In Oraklos, players predict the future by throwing many-colored dice onto the table. By gazing at the resulting pattern, they simultaneously try to find elements of the prediction Alexander wants to hear. The fastest sweet-talking soothsayer wins the game.
Apart from the standard game, Oraklos contains 2 variants. Oraklos Junior, an easy variant, is suited for children from 6 years onwards and children will often beat the adults! Antipodes is a more difficult game, suitable for players from 10 years onwards. All variants take about 15 minutes.
Players: 2 - 5
Time: 15 minutes
Ages: 6 and up
Weight: 276 grams
In order to play Oraklos, you will have to provide opaque dice shaker
Language Requirements: Game components are language-independent. Manufacturer's rules are printed in multiple languages (including English).
- 70 wishcards
- 54 dice
- 3 audience tokens
- a measuring cord
- rules in English, Dutch and German
Average Rating: 2 in 1 review
Depending on the number of players, you might have 20 dice thrown out onto the table, say with 4 of each color. (In fact, using the beginner's rules, this is always the case.) Statistically speaking, about a third of those will have holes facing up, rendering them uneligible for inclusion in a match.
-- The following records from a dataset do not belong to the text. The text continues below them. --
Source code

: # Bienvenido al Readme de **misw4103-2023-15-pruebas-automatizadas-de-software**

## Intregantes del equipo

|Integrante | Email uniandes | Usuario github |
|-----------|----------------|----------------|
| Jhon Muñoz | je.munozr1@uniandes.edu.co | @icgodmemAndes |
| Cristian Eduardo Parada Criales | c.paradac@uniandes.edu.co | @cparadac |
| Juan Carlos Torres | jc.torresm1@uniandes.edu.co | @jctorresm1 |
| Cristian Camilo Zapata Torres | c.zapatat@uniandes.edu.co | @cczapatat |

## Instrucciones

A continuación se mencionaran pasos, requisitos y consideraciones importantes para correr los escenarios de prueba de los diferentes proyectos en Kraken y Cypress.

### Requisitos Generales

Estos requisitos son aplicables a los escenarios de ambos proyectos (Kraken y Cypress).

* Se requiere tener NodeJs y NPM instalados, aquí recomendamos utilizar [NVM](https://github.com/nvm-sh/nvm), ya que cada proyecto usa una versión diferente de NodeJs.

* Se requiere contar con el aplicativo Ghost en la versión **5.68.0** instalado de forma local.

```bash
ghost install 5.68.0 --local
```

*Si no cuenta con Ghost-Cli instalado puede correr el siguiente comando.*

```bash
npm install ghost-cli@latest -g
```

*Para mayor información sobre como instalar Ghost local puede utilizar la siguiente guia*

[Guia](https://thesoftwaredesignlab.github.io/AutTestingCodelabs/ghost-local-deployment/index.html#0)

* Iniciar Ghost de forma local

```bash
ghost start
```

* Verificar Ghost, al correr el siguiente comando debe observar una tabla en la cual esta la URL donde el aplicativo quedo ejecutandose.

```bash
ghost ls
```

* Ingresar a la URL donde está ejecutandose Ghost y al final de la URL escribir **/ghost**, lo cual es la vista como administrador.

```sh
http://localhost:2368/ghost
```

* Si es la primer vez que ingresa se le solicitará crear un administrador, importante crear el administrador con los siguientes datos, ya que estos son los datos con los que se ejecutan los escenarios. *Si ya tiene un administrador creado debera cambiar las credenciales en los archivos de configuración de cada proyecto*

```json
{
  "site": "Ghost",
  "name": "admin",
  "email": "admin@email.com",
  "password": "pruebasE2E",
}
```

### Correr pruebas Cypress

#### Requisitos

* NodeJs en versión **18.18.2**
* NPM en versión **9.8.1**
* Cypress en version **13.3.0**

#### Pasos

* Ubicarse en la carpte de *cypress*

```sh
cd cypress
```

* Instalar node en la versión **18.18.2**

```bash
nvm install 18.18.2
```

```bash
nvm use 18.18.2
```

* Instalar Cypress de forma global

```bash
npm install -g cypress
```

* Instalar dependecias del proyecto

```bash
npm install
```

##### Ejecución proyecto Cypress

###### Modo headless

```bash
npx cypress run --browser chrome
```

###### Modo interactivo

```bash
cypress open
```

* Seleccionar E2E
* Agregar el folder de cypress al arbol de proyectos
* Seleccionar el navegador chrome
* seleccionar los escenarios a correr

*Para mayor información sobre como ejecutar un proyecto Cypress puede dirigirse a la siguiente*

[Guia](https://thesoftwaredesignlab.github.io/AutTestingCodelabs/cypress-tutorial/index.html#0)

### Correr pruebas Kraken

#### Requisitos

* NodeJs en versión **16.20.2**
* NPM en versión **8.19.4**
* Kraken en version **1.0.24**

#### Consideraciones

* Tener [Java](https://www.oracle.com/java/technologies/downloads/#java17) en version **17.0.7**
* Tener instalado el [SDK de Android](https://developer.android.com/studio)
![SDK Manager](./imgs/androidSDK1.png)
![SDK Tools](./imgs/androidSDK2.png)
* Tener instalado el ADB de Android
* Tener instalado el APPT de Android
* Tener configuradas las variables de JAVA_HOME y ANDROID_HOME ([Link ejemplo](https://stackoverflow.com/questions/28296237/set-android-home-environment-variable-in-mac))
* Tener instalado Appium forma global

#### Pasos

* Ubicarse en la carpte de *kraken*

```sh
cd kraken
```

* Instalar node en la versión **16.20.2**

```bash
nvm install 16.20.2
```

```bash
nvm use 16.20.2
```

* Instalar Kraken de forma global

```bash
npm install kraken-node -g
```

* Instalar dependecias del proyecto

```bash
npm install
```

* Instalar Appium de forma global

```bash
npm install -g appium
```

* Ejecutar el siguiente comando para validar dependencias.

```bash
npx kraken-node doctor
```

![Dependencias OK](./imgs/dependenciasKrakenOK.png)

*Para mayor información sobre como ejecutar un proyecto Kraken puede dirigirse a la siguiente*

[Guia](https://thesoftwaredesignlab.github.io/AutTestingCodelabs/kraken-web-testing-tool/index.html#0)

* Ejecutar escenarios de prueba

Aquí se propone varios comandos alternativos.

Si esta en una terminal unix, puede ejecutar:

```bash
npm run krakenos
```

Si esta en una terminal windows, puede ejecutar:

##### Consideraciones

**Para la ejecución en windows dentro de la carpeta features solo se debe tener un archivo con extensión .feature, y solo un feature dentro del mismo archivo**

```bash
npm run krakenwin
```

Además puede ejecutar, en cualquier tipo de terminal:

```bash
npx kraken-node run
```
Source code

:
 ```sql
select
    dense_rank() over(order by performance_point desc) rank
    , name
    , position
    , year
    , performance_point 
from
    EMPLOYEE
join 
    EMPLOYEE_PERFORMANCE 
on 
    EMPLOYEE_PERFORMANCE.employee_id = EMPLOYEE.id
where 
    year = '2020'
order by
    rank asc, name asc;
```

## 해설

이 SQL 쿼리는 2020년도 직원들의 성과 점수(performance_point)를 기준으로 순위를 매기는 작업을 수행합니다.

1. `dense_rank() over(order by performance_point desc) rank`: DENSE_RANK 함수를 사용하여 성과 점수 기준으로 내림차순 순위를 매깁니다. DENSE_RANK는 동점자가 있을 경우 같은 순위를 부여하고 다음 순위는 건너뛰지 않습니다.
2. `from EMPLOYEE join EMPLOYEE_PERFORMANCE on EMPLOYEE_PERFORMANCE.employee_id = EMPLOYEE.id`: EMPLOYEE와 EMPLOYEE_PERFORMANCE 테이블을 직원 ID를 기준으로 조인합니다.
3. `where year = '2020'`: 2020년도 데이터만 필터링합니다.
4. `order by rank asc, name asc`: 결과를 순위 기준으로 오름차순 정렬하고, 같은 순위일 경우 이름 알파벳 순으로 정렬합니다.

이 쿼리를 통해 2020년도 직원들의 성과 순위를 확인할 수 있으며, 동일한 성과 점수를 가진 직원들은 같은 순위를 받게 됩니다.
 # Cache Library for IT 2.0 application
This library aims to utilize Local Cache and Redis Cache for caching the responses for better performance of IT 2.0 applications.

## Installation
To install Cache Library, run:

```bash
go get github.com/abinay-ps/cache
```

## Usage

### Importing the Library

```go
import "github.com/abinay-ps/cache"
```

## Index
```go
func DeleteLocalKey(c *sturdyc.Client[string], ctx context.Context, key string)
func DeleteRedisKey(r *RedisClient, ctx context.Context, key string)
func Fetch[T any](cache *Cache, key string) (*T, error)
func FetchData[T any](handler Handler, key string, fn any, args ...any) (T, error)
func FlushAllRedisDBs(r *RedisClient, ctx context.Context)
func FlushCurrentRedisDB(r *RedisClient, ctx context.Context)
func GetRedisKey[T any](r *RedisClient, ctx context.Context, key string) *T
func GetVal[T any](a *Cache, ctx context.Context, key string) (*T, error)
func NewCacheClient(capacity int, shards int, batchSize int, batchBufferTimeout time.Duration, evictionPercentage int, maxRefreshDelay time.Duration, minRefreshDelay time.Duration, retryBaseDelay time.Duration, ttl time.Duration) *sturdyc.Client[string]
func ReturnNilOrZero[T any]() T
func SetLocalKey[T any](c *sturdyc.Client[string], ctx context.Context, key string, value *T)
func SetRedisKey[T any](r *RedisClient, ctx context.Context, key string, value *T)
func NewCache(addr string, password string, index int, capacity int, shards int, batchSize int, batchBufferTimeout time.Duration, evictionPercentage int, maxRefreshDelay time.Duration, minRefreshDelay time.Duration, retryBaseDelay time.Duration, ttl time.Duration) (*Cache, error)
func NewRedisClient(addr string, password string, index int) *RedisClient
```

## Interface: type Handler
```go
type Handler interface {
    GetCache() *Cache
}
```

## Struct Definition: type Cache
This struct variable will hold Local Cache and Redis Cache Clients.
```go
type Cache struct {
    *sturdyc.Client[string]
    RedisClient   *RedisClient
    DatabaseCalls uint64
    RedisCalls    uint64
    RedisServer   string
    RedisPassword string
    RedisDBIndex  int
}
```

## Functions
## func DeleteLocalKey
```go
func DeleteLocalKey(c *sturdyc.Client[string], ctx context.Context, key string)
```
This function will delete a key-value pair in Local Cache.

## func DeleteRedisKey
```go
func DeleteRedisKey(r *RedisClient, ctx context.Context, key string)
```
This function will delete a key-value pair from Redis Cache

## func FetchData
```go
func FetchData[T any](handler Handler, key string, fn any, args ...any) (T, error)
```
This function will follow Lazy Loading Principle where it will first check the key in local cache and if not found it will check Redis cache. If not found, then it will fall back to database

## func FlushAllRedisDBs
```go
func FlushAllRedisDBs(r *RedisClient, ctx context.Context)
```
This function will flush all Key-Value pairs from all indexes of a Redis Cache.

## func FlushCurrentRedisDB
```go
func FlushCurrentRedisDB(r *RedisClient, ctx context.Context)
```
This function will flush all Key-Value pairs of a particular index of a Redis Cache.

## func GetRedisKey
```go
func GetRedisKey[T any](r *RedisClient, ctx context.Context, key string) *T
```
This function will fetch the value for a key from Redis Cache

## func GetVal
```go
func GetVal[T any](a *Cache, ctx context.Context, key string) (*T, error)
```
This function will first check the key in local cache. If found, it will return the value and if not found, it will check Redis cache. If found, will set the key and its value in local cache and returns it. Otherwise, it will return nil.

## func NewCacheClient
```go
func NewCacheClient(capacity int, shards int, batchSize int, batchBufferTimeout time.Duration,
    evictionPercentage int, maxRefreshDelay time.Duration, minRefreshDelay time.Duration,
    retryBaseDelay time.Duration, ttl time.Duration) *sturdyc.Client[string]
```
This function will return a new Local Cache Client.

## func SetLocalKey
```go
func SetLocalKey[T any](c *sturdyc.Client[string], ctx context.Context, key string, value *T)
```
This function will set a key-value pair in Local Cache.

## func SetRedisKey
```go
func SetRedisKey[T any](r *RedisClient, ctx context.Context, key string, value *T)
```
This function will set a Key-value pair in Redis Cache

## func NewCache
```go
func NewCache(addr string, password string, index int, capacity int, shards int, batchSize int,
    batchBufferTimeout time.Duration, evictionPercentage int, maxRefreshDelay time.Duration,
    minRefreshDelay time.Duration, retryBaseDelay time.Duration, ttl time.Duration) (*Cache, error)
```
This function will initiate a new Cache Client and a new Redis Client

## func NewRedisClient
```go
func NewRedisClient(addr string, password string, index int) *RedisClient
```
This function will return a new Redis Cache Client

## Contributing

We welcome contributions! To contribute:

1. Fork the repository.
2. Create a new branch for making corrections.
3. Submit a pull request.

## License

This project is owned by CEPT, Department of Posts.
That means, on the average, a total of two or three dice of each color will be eligible for a match, with a significant percentage of the resulting quadrilaterals being ineligible because other dice intrude in the pattern.
With our three players, we had nine cards to try to match. With four different casts of the can of dice, we never had a single match, and we were very careful to take our time and prove to ourselves that there were no matches.
With matches this rare, it is hard to feel like there is any point to the game.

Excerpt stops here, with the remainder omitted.